▼
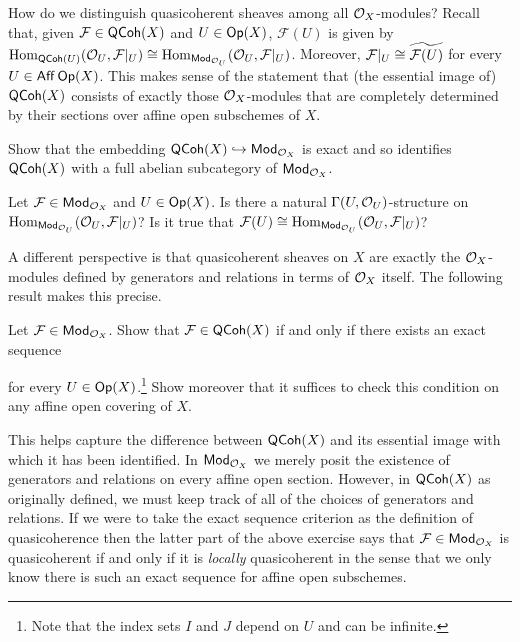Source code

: \documentclass[11pt]{article}
\renewcommand{\F}{\mathcal{F}}
\begin{document}
How do we distinguish quasicoherent sheaves among all $\mathcal{O}_X$-modules? Recall that, given $\F\in\QCoh(X)$ and $U\in\operatorname{\mathsf{Op}}(X)$, $\F(U)$ is given by $\Hom_{\QCoh(U)}(\O_U,\F|_U)\iso\Hom_{\Mod_{\O_U}}(\O_U,\F|_U)$. Moreover, $\F|_U\iso\twid{\F(U)}$ for every $U\in\operatorname{\mathsf{Aff}}\operatorname{\mathsf{Op}}(X)$. This makes sense of the statement that (the essential image of) $\operatorname{\mathsf{QCoh}}(X)$ consists of exactly those $\mathcal{O}_X$-modules that are completely determined by their sections over affine open subschemes of $X$. 

\begin{exercise}
Show that the embedding $\operatorname{\mathsf{QCoh}}(X)\hookrightarrow\operatorname{\mathsf{Mod}}_{\mathcal{O}_X}$ is exact and so identifies $\operatorname{\mathsf{QCoh}}(X)$ with a full abelian subcategory of $\operatorname{\mathsf{Mod}}_{\mathcal{O}_X}$.
\end{exercise}

\begin{exercise}
Let $\F\in\Mod_{\O_X}$ and $U\in\operatorname{\mathsf{Op}}(X)$. Is there a natural $\Gamma(U,\mathcal{O}_U)$-structure on $\Hom_{\Mod_{\O_U}}(\O_U,\F|_U)$? Is it true that $\F(U)\iso\Hom_{\Mod_{\O_U}}(\O_U,\F|_U)$?
\end{exercise}

A different perspective is that quasicoherent sheaves on $X$ are exactly the $\mathcal{O}_X$-modules defined by generators and relations in terms of $\mathcal{O}_X$ itself. The following result makes this precise.

\begin{exercise}
Let $\F\in\Mod_{\O_X}$. Show that $\F\in\QCoh(X)$ if and only if there exists an exact sequence
\begin{center}
\end{center}
for every $U\in\operatorname{\mathsf{Op}}(X)$.\footnote{Note that the index sets $I$ and $J$ depend on $U$ and can be infinite.} Show moreover that it suffices to check this condition on any affine open covering of $X$.
\end{exercise}

This helps capture the difference between $\operatorname{\mathsf{QCoh}}(X)$ and its essential image with which it has been identified. In $\operatorname{\mathsf{Mod}}_{\mathcal{O}_X}$ we merely posit the existence of generators and relations on every affine open section. However, in $\operatorname{\mathsf{QCoh}}(X)$ as originally defined, we must keep track of all of the choices of generators and relations. If we were to take the exact sequence criterion as the definition of quasicoherence then the latter part of the above exercise says that $\F\in\Mod_{\O_X}$ is quasicoherent if and only if it is \emph{locally} quasicoherent in the sense that we only know there is such an exact sequence for affine open subschemes.
\end{document}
▲
TASK STATEMENT
Write out all of the data above exactly, without any of its pictures.

RESPONSE AREA
Source code

: \documentclass[11pt]{article}
\renewcommand{\F}{\mathcal{F}}
\begin{document}
How do we distinguish quasicoherent sheaves among all $\mathcal{O}_X$-modules? Recall that, given $\F\in\QCoh(X)$ and $U\in\operatorname{\mathsf{Op}}(X)$, $\F(U)$ is given by $\Hom_{\QCoh(U)}(\O_U,\F|_U)\iso\Hom_{\Mod_{\O_U}}(\O_U,\F|_U)$. Moreover, $\F|_U\iso\twid{\F(U)}$ for every $U\in\operatorname{\mathsf{Aff}}\operatorname{\mathsf{Op}}(X)$. This makes sense of the statement that (the essential image of) $\operatorname{\mathsf{QCoh}}(X)$ consists of exactly those $\mathcal{O}_X$-modules that are completely determined by their sections over affine open subschemes of $X$. 

\begin{exercise}
Show that the embedding $\operatorname{\mathsf{QCoh}}(X)\hookrightarrow\operatorname{\mathsf{Mod}}_{\mathcal{O}_X}$ is exact and so identifies $\operatorname{\mathsf{QCoh}}(X)$ with a full abelian subcategory of $\operatorname{\mathsf{Mod}}_{\mathcal{O}_X}$.
\end{exercise}

\begin{exercise}
Let $\F\in\Mod_{\O_X}$ and $U\in\operatorname{\mathsf{Op}}(X)$. Is there a natural $\Gamma(U,\mathcal{O}_U)$-structure on $\Hom_{\Mod_{\O_U}}(\O_U,\F|_U)$? Is it true that $\F(U)\iso\Hom_{\Mod_{\O_U}}(\O_U,\F|_U)$?
\end{exercise}

A different perspective is that quasicoherent sheaves on $X$ are exactly the $\mathcal{O}_X$-modules defined by generators and relations in terms of $\mathcal{O}_X$ itself. The following result makes this precise.

\begin{exercise}
Let $\F\in\Mod_{\O_X}$. Show that $\F\in\QCoh(X)$ if and only if there exists an exact sequence
\begin{center}
\end{center}
for every $U\in\operatorname{\mathsf{Op}}(X)$.\footnote{Note that the index sets $I$ and $J$ depend on $U$ and can be infinite.} Show moreover that it suffices to check this condition on any affine open covering of $X$.
\end{exercise}

This helps capture the difference between $\operatorname{\mathsf{QCoh}}(X)$ and its essential image with which it has been identified. In $\operatorname{\mathsf{Mod}}_{\mathcal{O}_X}$ we merely posit the existence of generators and relations on every affine open section. However, in $\operatorname{\mathsf{QCoh}}(X)$ as originally defined, we must keep track of all of the choices of generators and relations. If we were to take the exact sequence criterion as the definition of quasicoherence then the latter part of the above exercise says that $\F\in\Mod_{\O_X}$ is quasicoherent if and only if it is \emph{locally} quasicoherent in the sense that we only know there is such an exact sequence for affine open subschemes.
\end{document}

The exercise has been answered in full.